噛み合わない会話に、モミジはイオランを睨みつける。


ルミエルは、モミジが苛立っていることに気づいた。

慌てて会話に割って入る。


「私の護衛なの。モミジって言うの」


それから、改めて紹介する。


「モミジ……こちらは元老の一人。ヴェルミス・イオランさん」


イオランはモミジを一瞥すると、ふっと目を細めた。


「なるほどねぇ」


その視線は、次の瞬間には空へ向いていた。

空を舞う空禍狐を、興味深そうに眺めながら。


「面白いことになってる」


まるで騒ぎを楽しんでいるかのように、呟いた。


ルミエルもモミジも、イオランにつられて空を見上げた。



「お嬢さんが来るの、よく若様が許したねぇ」


ルミエルの目が泳ぐ。

視線を逸らし、顔を伏せた。

その反応を見て、イオランは小さく笑った。


「なるほど」


「若様には内緒で来たのかぁ」


それからモミジを見る。


「モミジくんだっけ? 後で若様に怒られるね」



すべて見抜いたような言い方だった。


モミジは肩をすくめる。


「せやろ?」



「嬢ちゃんはオレのことなんとも思ってへんのや」


ニヤニヤと笑いながら答えた。

その軽口に、さっきまでの張り詰めた空気が少しだけ緩んだ。



イオランは、空を舞う空禍狐を目で追っていた。

その時―ー

前方から、カリオス・レヴァントが大股でこちらへ歩いてくる。


「イオラン! 何してやがる!」


腹の底から響くような声だった。

ルミエルの方が、思わずビクリと肩を跳ねさせる。

レヴァントの鋭い視線が、ルミエルへ向けられた。

自分よりはるかに小さな少女を、値踏みするように見下ろす。


 「なんだ、小娘」


 「こんな所にいたら危ないぞ。

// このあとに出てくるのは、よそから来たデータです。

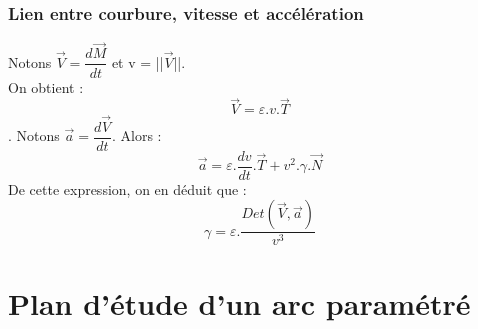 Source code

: \subsubsection{Lien entre courbure, vitesse et accélération}
Notons $\overrightarrow{V} = \dfrac{d\overrightarrow{M}}{dt}$ et v = ||$\overrightarrow{V}$||.\\
On obtient : 
$$\overrightarrow{V} = \varepsilon.v.\overrightarrow{T}$$.
Notons $\overrightarrow{a} = \dfrac{d\overrightarrow{V}}{dt}$. Alors : 
$$\overrightarrow{a} = \varepsilon.\dfrac{dv}{dt}.\overrightarrow{T}+v^2.\gamma.\overrightarrow{N}$$
De cette expression, on en déduit que : 
$$\gamma = \varepsilon.\dfrac{Det(\overrightarrow{V},\overrightarrow{a})}{v^3}$$
\section{Plan d'étude d'un arc paramétré}
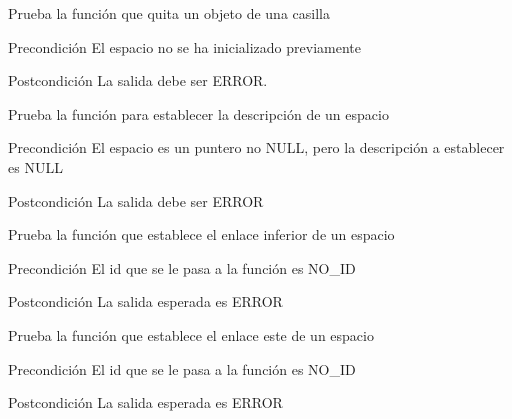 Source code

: \begin{DoxyRefList}
\item[\label{test__test000309}%
\hypertarget{test__test000309}{}%
Global \hyperlink{space__test_8c_a57abe29562a523c41c966b9a656887b8}{test3\-\_\-space\-\_\-remove\-\_\-object} ()]Prueba la función que quita un objeto de una casilla \begin{DoxyPrecond}{Precondición}
El espacio no se ha inicializado previamente 
\end{DoxyPrecond}
\begin{DoxyPostcond}{Postcondición}
La salida debe ser E\-R\-R\-O\-R.  
\end{DoxyPostcond}

\item[\label{test__test000247}%
\hypertarget{test__test000247}{}%
Global \hyperlink{space__test_8c_a2599e2fdd9abd61c410faeca649402e6}{test3\-\_\-space\-\_\-set\-\_\-description} ()]Prueba la función para establecer la descripción de un espacio \begin{DoxyPrecond}{Precondición}
El espacio es un puntero no N\-U\-L\-L, pero la descripción a establecer es N\-U\-L\-L 
\end{DoxyPrecond}
\begin{DoxyPostcond}{Postcondición}
La salida debe ser E\-R\-R\-O\-R  
\end{DoxyPostcond}

\item[\label{test__test000270}%
\hypertarget{test__test000270}{}%
Global \hyperlink{space__test_8c_a38591396f4d83f2f2783de8944fe93eb}{test3\-\_\-space\-\_\-set\-\_\-down} ()]Prueba la función que establece el enlace inferior de un espacio \begin{DoxyPrecond}{Precondición}
El id que se le pasa a la función es N\-O\-\_\-\-I\-D 
\end{DoxyPrecond}
\begin{DoxyPostcond}{Postcondición}
La salida esperada es E\-R\-R\-O\-R  
\end{DoxyPostcond}

\item[\label{test__test000261}%
\hypertarget{test__test000261}{}%
Global \hyperlink{space__test_8c_adf98486d8745110660515d14b71b5656}{test3\-\_\-space\-\_\-set\-\_\-east} ()]Prueba la función que establece el enlace este de un espacio \begin{DoxyPrecond}{Precondición}
El id que se le pasa a la función es N\-O\-\_\-\-I\-D 
\end{DoxyPrecond}
\begin{DoxyPostcond}{Postcondición}
La salida esperada es E\-R\-R\-O\-R  
\end{DoxyPostcond}


\end{DoxyRefList}
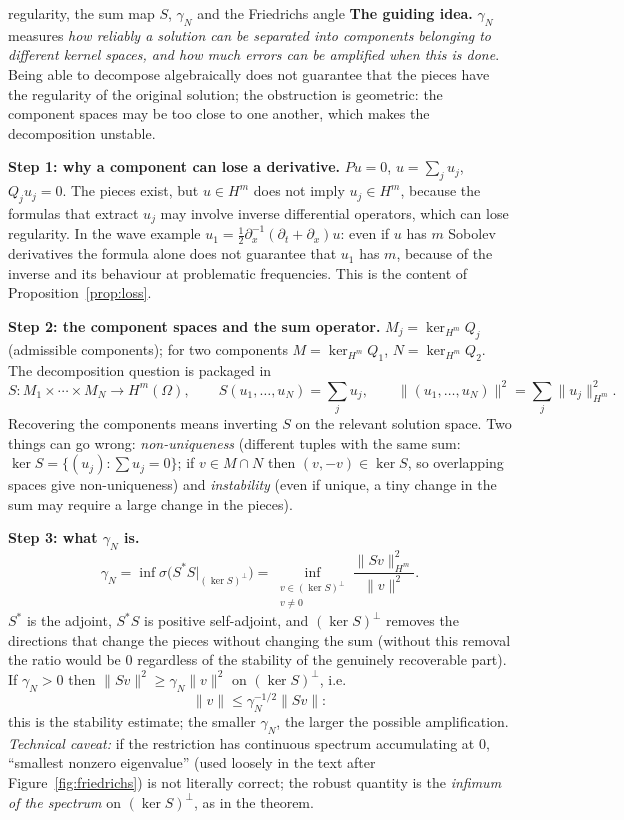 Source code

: \begin{explained}{regularity, the sum map $S$, $\gamma_N$ and the Friedrichs angle}
\textbf{The guiding idea.} $\gamma_N$ measures \emph{how reliably a solution can be separated into components belonging to different kernel spaces, and how much errors can be amplified when this is done}. Being able to decompose algebraically does not guarantee that the pieces have the regularity of the original solution; the obstruction is geometric: the component spaces may be too close to one another, which makes the decomposition unstable.

\medskip\textbf{Step 1: why a component can lose a derivative.} $Pu=0$, $u=\sum_ju_j$, $Q_ju_j=0$. The pieces exist, but $u\in H^m$ does not imply $u_j\in H^m$, because the formulas that extract $u_j$ may involve inverse differential operators, which can lose regularity. In the wave example $u_1=\tfrac12\partial_x^{-1}(\partial_t+\partial_x)u$: even if $u$ has $m$ Sobolev derivatives the formula alone does not guarantee that $u_1$ has $m$, because of the inverse and its behaviour at problematic frequencies. This is the content of Proposition~\ref{prop:loss}.

\medskip\textbf{Step 2: the component spaces and the sum operator.} $M_j=\ker_{H^m}Q_j$ (admissible components); for two components $M=\ker_{H^m}Q_1$, $N=\ker_{H^m}Q_2$. The decomposition question is packaged in
\[
S:M_1\times\cdots\times M_N\to H^m(\Omega),\qquad S(u_1,\dots,u_N)=\sum_ju_j,\qquad \|(u_1,\dots,u_N)\|^2=\sum_j\|u_j\|_{H^m}^2 .
\]
Recovering the components means inverting $S$ on the relevant solution space. Two things can go wrong: \emph{non-uniqueness} (different tuples with the same sum: $\ker S=\{(u_j):\sum u_j=0\}$; if $v\in M\cap N$ then $(v,-v)\in\ker S$, so overlapping spaces give non-uniqueness) and \emph{instability} (even if unique, a tiny change in the sum may require a large change in the pieces).

\medskip\textbf{Step 3: what $\gamma_N$ is.}
\[
\gamma_N=\inf\sigma\big(S^*S|_{(\ker S)^\perp}\big)=\inf_{\substack{v\in(\ker S)^\perp\\v\ne0}}\frac{\|Sv\|_{H^m}^2}{\|v\|^2}.
\]
$S^*$ is the adjoint, $S^*S$ is positive self-adjoint, and $(\ker S)^\perp$ removes the directions that change the pieces without changing the sum (without this removal the ratio would be $0$ regardless of the stability of the genuinely recoverable part). If $\gamma_N>0$ then $\|Sv\|^2\ge\gamma_N\|v\|^2$ on $(\ker S)^\perp$, i.e.
\[
\|v\|\le\gamma_N^{-1/2}\|Sv\|:
\]
this is the stability estimate; the smaller $\gamma_N$, the larger the possible amplification. \emph{Technical caveat:} if the restriction has continuous spectrum accumulating at $0$, ``smallest nonzero eigenvalue'' (used loosely in the text after Figure~\ref{fig:friedrichs}) is not literally correct; the robust quantity is the \emph{infimum of the spectrum} on $(\ker S)^\perp$, as in the theorem.


\end{explained}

死にたいのか?」


 次の瞬間――


「ワハハ!」


豪快な笑い声が響いた。


イオランは、露骨に迷惑そうな顔でレヴァントを睨む。


「カリオス、うるさい」


それから、ちらりとルミエルを見る。


「それに――」


「知能で言えば、嬢ちゃんの方が上さ」


「そんなわけないだろ!」


レヴァントが、ルミエルと自分を見比べて言う。


横ではモミジが、うるさそうに耳を押さえていた。


「いや、間違いなく嬢ちゃんの方が上やろ」


モミジは肩をすくめる。


「あんさんは、どっちか言うたら脳筋バカって感じや」


それを聞いたレヴァントは、一瞬きょとんとした。


そして―ー


「ワハハハ!」


腹の底から大きく笑う。


「言うじゃないか!」


その様子を見て、イオランは小さくため息をついた。


それから、空を見上げる。 


「カリオス」


静かな声だった。


「少し聞きたいんだけど」



視線は空禍狐を追っている。


「あれは……どうしてここに来たと思う?」


レヴァントは腕を組み、少し考える。


「どうしてって……」


「腹の居所が悪いんじゃないのか?」



一瞬で、モミジとイオランの視線が冷たくなる。


まるで温度が下がったかのようだった。


イオランは額に手を当て、深いため息を吐く。


「カリオス……」


呆れを隠そうともせず続けた。


「三神って、知ってますよね?」


レヴァントは鼻から息を吐き出す。


「もちろんだ!

空禍狐くうかこ

禍海月まがくらげ

森禍鹿しんかろくだろ!」


イオランは、子供が正解を言ったかのように、うんうんと頷いた。


「凄いじゃないかぁ。」


幼い頃から教育を受けていないモミジとルミエルは、その名前を初めて聞いた。


聞き慣れない響きに、自然と興味が向く。


二人の表情を見て、イオランはすぐに気づいた。


「お二人さんは……知らないようですね。」


空では、なおも空禍狐がゆっくりと旋回している。


その夜――


ルミエルは、

三神という存在を思い知ることになる。


それは、

とても長い夜の始まりだった。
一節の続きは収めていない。